## WHAT IS BEING ASKED
Out of all the lines below, count those with the word "transparent". Give the number only.

(Records from a collection)
━━━━━━

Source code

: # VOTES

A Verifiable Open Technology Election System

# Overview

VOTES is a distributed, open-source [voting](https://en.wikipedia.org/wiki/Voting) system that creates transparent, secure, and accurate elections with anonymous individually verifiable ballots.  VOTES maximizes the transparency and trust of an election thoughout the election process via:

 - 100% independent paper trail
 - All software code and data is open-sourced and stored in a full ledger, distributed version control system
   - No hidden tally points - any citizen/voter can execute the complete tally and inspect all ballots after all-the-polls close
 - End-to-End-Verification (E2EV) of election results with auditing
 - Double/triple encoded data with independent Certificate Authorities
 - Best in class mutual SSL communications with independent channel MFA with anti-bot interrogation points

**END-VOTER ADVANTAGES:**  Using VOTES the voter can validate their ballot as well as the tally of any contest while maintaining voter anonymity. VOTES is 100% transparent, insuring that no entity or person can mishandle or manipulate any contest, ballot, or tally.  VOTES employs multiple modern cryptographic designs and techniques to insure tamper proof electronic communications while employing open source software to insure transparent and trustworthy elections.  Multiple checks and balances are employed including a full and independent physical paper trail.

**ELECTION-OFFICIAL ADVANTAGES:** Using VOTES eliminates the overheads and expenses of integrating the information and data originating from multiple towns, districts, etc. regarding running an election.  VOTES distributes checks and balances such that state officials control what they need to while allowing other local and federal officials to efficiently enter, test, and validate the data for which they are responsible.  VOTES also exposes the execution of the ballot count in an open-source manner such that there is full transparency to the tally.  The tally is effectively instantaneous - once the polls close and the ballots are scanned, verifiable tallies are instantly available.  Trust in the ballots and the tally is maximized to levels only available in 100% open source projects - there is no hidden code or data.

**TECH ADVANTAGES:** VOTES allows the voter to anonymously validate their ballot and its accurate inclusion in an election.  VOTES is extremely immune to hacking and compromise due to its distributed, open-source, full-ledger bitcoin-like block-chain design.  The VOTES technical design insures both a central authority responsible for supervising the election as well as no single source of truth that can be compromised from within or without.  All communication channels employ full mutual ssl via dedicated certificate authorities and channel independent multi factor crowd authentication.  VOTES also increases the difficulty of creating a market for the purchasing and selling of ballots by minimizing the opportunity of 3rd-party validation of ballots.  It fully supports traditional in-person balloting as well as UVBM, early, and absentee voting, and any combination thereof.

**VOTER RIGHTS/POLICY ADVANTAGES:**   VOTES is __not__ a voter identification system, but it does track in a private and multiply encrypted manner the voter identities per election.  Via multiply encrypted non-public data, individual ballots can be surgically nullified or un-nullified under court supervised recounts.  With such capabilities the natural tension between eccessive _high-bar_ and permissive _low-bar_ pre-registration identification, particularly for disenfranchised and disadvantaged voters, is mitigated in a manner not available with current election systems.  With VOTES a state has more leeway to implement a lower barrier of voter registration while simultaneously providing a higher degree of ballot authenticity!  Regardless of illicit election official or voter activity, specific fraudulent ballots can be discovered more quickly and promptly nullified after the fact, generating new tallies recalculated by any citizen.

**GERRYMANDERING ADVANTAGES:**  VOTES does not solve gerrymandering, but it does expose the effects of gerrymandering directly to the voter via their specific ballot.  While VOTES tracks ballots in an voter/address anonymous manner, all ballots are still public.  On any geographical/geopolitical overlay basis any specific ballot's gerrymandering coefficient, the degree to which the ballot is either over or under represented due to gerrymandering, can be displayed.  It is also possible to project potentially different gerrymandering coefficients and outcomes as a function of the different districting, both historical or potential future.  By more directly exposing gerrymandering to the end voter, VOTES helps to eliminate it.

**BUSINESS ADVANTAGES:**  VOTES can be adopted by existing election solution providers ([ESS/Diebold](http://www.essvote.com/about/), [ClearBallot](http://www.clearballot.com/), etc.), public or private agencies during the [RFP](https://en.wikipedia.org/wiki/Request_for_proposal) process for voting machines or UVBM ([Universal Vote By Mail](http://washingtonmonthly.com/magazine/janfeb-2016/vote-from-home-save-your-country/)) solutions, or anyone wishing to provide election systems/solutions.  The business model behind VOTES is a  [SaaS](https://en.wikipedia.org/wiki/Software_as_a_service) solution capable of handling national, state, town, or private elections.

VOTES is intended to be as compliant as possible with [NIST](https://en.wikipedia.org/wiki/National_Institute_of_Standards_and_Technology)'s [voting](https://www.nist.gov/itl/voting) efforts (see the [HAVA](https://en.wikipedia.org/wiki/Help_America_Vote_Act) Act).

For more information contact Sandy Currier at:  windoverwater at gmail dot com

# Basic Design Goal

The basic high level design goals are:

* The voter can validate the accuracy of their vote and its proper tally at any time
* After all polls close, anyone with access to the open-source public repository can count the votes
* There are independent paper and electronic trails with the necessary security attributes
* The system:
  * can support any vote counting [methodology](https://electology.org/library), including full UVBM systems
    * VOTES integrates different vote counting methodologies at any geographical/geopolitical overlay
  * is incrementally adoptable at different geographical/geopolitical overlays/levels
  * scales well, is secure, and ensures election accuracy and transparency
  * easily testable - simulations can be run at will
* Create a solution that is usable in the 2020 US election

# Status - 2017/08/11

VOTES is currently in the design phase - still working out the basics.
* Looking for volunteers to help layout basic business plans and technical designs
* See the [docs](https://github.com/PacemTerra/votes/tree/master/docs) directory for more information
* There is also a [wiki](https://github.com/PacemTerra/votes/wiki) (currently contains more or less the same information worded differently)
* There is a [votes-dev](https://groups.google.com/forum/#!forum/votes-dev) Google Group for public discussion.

━━━━━━

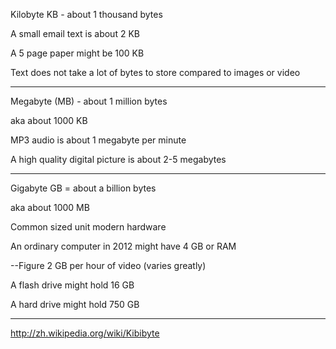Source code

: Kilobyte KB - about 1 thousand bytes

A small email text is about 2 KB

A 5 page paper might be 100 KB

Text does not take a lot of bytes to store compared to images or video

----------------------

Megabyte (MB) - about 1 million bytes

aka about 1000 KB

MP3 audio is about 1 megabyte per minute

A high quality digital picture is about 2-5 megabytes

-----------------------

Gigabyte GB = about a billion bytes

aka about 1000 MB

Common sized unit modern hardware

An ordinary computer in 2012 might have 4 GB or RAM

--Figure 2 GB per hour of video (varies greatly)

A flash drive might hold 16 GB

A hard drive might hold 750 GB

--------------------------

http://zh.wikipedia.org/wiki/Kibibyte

━━━━━━

## FINISHED EXERCISE
2